Tuesday, March 16, 2010

Judgement on Malema ?

Are we doing enough to stem the tide of rape and abuse ? How committed are we ? Is fine to lash out at Malema and the president, but what about the rest of us? Yesterday's judgement by the Equality Court on the matter of Sonke Gender Justice Network vs Mr Julius Malema is hopeful, but also it raises a few critical, disturbing questions.

We should again, note our appreciation for our judicial system. This judgement is a clear signal that our courts, by and large, still serves to defends and protects the dignity of all people, irrespective of status, class, gender, etc. This is hopeful. It builds upon our Constitution, which states, ' and Everyone is equal before the law...''Everyone has inherent dignity...' But its not as simple as that.

Of course, I cannot make any pronouncements on the legalise and whether the judgement was fair or not. My understanding is that Malema's legal team is working on an appeal and, in following in the footsteps of his president, we can assume that this matter will go all the way to the Constitutional Court.There is nothing illegal about that. My comments here are of a different nature. It relates to understanding the Malema-phenomenon. Who created this image and for what purpose ? Is he really so out of character with the rest of us ? Or is he perhaps the scapegoat ? We pack on him all our hidden dark secrets and chase him in the desert as an atonement. Of course, these questions calls for a more substantial investigation. I'm simply raising questions. 

It is significant that the judge considers Malema to be someone who commands 'significant social and political influence and particularly over young people'. I've refered to this adoration, in a previous post. Who are these young people and how does Malema's public role influence their norms and values ? Malema, according to the evidence presented in this case, argued that his comments need to be seen within the context of him pursuading and mobilising young people towards an ANC victory. With these comments he is motivating young people to join his campaign. He is the president of the ANCYL. The ANC alliance scored a resounding victory at the poles last year, after his campaigning. So he must know something about these voters or like many fine savvy marketers would say: he knows his market, his target audience-just look at the numbers.

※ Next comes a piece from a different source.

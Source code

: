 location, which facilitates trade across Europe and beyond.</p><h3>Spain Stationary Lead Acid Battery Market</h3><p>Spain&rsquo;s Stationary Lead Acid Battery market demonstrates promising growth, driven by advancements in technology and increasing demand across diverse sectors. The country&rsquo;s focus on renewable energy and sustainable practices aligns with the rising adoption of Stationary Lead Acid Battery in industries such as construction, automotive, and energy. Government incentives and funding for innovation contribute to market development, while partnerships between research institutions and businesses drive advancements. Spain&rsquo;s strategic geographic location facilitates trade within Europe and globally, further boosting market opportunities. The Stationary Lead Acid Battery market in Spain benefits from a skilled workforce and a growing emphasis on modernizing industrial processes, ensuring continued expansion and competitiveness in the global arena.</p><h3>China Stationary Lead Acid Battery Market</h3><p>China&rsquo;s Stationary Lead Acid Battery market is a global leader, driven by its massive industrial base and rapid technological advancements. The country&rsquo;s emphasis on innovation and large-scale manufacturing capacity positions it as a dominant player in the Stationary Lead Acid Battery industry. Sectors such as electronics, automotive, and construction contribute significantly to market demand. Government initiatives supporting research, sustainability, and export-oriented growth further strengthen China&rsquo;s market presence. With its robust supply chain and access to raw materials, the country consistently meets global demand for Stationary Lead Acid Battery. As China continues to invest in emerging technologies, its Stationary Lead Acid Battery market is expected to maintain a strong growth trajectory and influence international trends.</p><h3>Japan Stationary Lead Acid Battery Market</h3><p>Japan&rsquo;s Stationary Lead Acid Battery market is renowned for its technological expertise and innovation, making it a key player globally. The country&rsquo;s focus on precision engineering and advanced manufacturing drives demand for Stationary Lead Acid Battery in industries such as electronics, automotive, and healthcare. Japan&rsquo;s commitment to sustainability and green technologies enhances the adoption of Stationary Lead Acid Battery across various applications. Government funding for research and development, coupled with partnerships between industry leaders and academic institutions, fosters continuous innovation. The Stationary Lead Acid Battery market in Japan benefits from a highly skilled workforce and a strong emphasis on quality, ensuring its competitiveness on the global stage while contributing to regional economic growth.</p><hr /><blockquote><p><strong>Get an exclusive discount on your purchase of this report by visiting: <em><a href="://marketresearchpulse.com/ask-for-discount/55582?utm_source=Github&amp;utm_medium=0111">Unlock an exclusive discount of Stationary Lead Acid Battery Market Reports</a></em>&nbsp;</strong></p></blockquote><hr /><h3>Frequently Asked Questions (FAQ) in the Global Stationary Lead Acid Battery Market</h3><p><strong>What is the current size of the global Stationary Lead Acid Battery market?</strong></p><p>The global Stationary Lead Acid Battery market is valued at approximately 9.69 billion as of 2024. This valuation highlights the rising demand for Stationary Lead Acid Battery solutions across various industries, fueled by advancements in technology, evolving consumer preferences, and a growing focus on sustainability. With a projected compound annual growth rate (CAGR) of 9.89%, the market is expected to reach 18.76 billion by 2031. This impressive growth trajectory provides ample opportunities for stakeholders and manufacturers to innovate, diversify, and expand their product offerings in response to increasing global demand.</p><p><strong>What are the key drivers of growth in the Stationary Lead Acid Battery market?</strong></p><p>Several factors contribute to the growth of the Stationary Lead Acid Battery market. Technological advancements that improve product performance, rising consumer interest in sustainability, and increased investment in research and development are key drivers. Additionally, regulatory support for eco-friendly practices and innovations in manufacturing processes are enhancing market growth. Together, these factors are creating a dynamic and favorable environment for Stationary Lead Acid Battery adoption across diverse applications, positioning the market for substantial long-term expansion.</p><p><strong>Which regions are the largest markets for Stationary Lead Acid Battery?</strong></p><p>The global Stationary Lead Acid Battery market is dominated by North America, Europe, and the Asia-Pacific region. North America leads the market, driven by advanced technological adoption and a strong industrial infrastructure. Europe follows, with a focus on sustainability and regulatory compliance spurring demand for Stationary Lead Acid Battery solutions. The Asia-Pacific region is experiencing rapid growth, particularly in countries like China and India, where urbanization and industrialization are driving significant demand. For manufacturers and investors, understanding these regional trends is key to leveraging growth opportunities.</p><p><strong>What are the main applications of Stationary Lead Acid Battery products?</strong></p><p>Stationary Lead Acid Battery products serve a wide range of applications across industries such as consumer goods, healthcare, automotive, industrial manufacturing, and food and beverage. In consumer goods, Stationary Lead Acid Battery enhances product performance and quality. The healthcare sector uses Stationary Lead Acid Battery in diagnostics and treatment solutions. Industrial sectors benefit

He also argued, that his party promotes the advancement of women and specifically black women. He will never promote hatred against women. Afterall, he explained, he himself was mentored by a few and raised by his grandmother. We don't know who these seemingly older women are, but one can asume that he holds their lives and examples in high esteem.There is a particular understanding of women and gender, at work here, that undergird his public persona.

Further, and this is significant, as his audience were tertiary students at the Cape Peninsula Technikon, he testified that his audience 'cheered him on with loud applause'. His assessment is that his audience, did not percieve his speech as particularly 'hurtful or harmful'. Malema is often invited to speak at tertiary institutions and, if anything his speeches are raising his profile amongst a fair percentage of tertiary students, in South Africa. Why? Who is it that continue to invite him and hold him in high esteem?

Yes, I know that the court also heard from an expert witness, Ms Lisa Vetten, that Malema's utterances were based on 'generalisations' about women, rape and consent, and that those in power, like Malema often, create and proclaim myths and stereotypes, which distort reality, but also entrench the lies and domination, of men. The court also found that his comments 'ammount to hate speech and harrasment'. The questions however remain, disturbing. This judgement cannot be the final word.